**What you should do**
Would you please copy each line of the data in which the string "githubusercontent" occurs?

**Provided records**
◇ ◇ ◇ ◇ ◇ ◇ ◇

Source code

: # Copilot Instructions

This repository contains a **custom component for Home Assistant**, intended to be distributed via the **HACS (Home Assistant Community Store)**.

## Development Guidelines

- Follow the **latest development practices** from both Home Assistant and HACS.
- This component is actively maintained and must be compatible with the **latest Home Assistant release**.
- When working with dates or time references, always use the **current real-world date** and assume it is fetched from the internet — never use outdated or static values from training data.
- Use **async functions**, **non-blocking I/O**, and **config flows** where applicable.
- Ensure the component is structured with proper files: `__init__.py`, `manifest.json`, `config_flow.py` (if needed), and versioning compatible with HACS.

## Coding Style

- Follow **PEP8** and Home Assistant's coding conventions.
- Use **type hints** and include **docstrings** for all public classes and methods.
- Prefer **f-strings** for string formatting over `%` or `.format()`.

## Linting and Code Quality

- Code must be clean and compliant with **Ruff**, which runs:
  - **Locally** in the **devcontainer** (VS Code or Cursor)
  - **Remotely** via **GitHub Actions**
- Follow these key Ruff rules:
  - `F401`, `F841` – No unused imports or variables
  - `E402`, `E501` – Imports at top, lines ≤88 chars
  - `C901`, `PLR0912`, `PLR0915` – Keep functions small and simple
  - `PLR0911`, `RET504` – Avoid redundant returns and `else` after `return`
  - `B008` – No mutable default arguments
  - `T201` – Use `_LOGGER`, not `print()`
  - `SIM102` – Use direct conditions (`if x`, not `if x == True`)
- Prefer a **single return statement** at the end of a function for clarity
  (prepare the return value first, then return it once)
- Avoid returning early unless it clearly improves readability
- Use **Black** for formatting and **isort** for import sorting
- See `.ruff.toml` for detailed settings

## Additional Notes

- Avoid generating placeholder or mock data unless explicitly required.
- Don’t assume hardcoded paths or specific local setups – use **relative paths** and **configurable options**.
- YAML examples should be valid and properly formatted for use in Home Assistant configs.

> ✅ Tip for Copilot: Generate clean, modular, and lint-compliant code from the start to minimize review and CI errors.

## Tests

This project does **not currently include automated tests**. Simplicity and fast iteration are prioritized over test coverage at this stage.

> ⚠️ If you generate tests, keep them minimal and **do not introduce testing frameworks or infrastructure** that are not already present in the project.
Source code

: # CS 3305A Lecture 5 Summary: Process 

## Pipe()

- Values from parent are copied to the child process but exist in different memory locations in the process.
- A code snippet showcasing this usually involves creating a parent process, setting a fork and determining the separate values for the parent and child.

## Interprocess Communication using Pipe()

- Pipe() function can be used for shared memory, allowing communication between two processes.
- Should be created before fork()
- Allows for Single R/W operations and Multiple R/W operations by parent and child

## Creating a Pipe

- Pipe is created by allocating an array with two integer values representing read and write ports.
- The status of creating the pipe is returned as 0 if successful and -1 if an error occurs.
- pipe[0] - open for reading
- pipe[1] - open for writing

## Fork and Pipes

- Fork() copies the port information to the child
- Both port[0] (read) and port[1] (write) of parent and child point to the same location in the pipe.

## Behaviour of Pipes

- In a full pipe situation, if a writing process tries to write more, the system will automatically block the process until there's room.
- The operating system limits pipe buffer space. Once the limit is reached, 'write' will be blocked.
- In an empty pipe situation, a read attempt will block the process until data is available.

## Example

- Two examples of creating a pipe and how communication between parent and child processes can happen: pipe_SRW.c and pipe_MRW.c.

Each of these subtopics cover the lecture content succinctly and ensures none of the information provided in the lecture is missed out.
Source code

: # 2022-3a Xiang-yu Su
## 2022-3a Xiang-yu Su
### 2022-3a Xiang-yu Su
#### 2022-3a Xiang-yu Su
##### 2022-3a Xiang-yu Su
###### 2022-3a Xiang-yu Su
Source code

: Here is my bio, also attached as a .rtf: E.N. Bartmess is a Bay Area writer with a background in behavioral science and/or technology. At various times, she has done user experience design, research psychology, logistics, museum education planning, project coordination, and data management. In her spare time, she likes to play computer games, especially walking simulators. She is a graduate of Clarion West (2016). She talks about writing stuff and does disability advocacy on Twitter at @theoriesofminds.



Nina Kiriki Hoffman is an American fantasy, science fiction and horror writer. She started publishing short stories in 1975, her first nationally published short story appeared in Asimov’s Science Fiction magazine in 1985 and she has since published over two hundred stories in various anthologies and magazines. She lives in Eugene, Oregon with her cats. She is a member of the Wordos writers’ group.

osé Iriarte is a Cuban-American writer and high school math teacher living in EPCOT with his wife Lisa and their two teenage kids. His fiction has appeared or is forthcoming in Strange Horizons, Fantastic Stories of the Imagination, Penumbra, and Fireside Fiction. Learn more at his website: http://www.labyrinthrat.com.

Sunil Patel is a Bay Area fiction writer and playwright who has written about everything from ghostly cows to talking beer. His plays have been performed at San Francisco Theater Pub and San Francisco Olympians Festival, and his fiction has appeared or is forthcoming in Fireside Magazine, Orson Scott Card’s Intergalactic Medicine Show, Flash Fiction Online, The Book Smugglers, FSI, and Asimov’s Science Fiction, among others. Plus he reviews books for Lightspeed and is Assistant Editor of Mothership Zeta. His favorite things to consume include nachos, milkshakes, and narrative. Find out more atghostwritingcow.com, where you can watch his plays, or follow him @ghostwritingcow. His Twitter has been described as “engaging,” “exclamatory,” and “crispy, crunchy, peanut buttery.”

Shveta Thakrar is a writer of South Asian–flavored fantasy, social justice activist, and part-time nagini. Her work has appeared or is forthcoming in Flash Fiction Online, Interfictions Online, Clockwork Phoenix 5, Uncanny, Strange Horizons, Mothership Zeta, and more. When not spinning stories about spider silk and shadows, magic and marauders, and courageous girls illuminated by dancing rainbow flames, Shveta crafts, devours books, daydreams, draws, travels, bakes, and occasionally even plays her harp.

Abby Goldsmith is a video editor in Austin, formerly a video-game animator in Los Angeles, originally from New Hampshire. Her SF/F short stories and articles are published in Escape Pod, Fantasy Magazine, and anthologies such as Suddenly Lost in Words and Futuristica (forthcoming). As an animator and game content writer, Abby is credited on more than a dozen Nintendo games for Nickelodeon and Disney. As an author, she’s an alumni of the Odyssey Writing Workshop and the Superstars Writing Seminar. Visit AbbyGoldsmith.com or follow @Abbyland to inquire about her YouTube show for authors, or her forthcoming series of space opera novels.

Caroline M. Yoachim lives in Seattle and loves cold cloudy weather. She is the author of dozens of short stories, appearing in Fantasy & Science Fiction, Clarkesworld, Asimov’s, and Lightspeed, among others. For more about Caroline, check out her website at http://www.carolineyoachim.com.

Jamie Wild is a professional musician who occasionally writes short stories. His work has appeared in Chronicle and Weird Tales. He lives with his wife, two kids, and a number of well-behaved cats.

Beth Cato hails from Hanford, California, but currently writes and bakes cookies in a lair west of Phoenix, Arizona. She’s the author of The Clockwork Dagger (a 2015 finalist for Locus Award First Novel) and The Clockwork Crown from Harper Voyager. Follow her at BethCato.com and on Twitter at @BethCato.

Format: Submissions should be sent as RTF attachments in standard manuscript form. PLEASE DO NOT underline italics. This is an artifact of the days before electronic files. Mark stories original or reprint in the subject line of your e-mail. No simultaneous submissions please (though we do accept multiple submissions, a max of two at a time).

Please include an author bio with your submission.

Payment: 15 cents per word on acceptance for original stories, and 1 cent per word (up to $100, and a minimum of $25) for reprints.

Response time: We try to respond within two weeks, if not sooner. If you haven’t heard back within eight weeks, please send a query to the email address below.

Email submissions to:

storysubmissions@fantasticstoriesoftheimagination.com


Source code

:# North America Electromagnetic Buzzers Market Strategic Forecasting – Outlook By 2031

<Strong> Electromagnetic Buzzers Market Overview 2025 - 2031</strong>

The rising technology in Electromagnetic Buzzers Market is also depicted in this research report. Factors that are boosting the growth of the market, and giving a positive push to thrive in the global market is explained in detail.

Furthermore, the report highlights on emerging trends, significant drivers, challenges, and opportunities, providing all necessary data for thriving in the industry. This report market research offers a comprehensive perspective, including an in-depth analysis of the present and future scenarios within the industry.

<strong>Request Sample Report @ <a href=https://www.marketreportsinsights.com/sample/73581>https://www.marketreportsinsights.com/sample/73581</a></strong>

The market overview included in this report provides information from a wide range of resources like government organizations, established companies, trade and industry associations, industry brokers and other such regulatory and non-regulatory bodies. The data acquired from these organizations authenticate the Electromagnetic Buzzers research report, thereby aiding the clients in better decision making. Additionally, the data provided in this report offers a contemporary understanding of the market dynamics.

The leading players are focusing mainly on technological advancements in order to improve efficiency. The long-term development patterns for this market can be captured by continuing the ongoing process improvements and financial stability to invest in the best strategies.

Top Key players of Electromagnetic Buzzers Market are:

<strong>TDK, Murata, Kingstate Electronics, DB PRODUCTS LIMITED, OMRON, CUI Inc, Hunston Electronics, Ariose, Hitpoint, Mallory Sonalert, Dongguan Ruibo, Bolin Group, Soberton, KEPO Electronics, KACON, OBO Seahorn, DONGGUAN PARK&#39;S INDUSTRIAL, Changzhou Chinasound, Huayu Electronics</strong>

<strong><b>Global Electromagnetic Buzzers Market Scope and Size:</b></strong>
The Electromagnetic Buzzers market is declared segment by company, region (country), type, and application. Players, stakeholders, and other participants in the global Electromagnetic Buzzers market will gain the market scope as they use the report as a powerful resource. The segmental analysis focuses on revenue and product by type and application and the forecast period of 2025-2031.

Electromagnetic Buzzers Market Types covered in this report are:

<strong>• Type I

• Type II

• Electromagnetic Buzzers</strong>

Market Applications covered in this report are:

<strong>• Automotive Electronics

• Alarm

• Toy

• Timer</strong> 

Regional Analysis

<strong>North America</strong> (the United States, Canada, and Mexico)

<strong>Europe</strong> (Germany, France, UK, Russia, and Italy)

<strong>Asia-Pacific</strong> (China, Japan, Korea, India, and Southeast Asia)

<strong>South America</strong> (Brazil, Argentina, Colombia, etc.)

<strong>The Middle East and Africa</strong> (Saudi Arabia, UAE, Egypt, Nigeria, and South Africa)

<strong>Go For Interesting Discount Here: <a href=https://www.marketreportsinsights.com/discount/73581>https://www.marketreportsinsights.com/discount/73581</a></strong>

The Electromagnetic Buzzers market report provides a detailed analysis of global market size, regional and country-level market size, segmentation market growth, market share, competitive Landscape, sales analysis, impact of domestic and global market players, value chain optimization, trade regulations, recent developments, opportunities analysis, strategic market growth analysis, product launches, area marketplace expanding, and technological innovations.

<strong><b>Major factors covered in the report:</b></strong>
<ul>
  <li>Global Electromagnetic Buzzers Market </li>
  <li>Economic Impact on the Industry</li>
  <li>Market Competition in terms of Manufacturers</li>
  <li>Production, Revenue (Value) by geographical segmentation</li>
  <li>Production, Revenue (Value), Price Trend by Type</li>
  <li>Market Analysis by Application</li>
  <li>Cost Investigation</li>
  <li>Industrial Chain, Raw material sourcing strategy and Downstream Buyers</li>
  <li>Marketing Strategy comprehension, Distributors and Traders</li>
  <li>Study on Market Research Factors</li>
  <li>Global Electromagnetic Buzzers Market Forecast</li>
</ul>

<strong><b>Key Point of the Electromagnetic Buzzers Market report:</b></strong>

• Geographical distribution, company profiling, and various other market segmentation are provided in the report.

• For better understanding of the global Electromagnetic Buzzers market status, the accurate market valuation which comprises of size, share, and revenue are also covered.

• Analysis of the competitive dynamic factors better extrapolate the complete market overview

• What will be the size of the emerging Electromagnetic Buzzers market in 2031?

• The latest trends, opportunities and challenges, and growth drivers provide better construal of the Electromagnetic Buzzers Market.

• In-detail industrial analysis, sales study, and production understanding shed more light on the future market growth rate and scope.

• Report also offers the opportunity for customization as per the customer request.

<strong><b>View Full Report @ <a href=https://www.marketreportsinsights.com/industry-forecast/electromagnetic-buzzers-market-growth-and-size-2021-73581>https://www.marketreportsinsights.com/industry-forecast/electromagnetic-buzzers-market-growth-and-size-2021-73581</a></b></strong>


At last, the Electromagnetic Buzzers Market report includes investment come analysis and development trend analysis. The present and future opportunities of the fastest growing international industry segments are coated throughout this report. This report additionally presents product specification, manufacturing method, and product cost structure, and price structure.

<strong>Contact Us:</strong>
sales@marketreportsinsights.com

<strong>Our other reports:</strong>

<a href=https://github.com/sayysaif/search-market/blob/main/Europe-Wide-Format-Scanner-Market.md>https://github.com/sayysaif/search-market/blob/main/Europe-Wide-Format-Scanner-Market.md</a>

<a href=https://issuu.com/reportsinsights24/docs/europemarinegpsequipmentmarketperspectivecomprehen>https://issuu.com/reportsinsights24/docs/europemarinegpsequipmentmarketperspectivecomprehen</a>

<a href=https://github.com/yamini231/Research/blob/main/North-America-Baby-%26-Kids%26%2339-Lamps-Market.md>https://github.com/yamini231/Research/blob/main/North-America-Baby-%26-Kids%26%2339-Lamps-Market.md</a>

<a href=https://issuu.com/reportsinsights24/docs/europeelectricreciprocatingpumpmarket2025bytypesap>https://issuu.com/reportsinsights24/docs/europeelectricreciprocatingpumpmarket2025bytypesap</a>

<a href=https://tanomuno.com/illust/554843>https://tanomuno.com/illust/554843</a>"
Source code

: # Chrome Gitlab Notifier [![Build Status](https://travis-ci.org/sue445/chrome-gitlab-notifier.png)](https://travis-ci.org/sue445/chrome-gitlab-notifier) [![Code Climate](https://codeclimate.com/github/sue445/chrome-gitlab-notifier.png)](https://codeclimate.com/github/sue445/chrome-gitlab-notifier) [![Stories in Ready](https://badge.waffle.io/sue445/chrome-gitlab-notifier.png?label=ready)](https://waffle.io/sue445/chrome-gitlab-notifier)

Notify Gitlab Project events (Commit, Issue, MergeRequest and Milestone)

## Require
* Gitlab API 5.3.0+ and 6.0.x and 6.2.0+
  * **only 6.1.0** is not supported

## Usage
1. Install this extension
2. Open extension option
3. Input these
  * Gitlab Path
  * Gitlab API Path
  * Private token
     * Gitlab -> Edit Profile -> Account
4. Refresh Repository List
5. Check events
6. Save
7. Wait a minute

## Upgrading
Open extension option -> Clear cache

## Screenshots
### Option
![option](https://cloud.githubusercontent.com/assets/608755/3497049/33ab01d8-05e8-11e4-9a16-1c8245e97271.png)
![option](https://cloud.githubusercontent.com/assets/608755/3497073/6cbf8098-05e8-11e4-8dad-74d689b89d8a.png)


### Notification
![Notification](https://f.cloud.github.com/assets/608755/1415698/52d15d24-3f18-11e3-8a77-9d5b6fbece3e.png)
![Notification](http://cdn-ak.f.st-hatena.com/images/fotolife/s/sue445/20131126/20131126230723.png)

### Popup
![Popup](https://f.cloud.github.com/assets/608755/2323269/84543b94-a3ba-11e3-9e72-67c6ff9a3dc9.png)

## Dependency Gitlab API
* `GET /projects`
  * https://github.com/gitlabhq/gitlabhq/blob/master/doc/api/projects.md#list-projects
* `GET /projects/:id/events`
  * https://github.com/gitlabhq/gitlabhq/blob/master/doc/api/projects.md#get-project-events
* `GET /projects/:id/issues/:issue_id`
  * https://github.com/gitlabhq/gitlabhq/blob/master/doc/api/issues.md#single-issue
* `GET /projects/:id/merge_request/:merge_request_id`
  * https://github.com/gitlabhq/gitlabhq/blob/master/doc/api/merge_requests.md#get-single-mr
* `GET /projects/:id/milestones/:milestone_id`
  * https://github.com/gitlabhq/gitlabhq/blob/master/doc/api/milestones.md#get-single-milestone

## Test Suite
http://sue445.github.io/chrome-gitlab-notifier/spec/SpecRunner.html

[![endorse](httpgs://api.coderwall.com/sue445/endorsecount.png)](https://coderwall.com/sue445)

◇ ◇ ◇ ◇ ◇ ◇ ◇

**Written response**
![option](https://cloud.githubusercontent.com/assets/608755/3497049/33ab01d8-05e8-11e4-9a16-1c8245e97271.png)
![option](https://cloud.githubusercontent.com/assets/608755/3497073/6cbf8098-05e8-11e4-8dad-74d689b89d8a.png)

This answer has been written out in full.